Kajian yang mendalam tentang
kepercayaan sebagai sebuah konsep teoritis akan melahirkan sebuah kesadaran
bahwa manusia adalah maujud yang mempunyai hasrat dan cita-cita untuk menggapai
kebenaran dan kesempurnaan mutlak, bukan nisbi. Artinya, ia mencari Zat Yang
Mahatinggi dan Mahasempurna (Al-Haqq).
Ada berbagai macam pandangan
yang menjelaskan tentang ketiadaan kebenaran dan kesempurnaan mutlak (Zat yang maha
sempurna) tersebut sehingga mereka menganggap bahwa alam ini terjadi dengan
sendirinya (kebetulan) tidak ada yang mengadakannya.
Metafisika Islam dengan Prima
principianya sebagai prinsip dasar dalam berpikir mampu menyelesaikan
perdebatan itu dengan penjelasan Kemutlakan WUJUD(ADA)nya, dimana Wujud adalah
sesuatu yang jelas keberadaannya dan Tunggal karena selain keberadaan adalah
ketiadaan sehingga apabila ada sesuatu selain ADA maka itu adalah ketiadaan dan
itu sesuatu yang mustahil karena ketiadaan tidak memiliki keberadaan.

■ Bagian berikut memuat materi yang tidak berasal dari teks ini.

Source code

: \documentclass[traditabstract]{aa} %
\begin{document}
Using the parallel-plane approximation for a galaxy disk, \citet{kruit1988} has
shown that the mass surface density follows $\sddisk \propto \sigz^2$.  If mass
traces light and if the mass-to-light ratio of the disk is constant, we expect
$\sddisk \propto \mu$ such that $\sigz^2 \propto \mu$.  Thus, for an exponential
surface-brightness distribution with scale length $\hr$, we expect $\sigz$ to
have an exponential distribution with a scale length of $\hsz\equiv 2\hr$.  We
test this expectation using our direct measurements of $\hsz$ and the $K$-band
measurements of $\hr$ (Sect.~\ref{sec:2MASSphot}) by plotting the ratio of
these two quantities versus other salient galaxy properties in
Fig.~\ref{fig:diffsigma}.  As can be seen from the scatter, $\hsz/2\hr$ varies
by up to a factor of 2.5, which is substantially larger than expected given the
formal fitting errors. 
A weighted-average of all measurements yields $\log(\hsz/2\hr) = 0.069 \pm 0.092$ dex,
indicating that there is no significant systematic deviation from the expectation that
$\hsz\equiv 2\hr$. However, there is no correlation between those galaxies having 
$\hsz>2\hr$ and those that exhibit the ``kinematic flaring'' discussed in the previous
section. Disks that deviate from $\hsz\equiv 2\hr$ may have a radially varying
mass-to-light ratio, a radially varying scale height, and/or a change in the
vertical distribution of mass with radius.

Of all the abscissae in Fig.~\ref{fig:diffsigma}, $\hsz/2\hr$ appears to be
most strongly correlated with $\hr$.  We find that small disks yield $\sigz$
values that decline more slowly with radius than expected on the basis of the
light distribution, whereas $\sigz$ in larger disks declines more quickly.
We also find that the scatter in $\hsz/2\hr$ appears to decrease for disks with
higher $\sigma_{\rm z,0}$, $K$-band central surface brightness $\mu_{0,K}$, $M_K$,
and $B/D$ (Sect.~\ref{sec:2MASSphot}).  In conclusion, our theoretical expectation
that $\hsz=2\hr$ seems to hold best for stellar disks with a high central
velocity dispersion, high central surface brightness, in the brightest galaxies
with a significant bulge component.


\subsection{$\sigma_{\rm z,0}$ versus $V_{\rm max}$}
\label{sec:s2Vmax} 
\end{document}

Manusia - yang terbatas - tidak
sempurna – tergantung - memerlukan sebuah sistem nilai yang sempurna dan tidak
terbatas sebagai sandaran dan pedoman hidupnya. Sistem nilai tersebut harus
berasal dari ke-ADA-an (Zat Yang Mahasempurna) yang segala atributnya berbeda
dengan mahluk. Konsekuensi akan kebutuhan asasi manusia pada sosok Mahasempurna
ini menegaskan bahwa sesuatu itu harus dapat dijelaskan oleh
argumentasi-argumentasi rasional, terbuka, dan tidak doktriner. Sehingga, semua
lapisan intelektual manusia tidak ada yang sanggup menolak eksistensi-Nya.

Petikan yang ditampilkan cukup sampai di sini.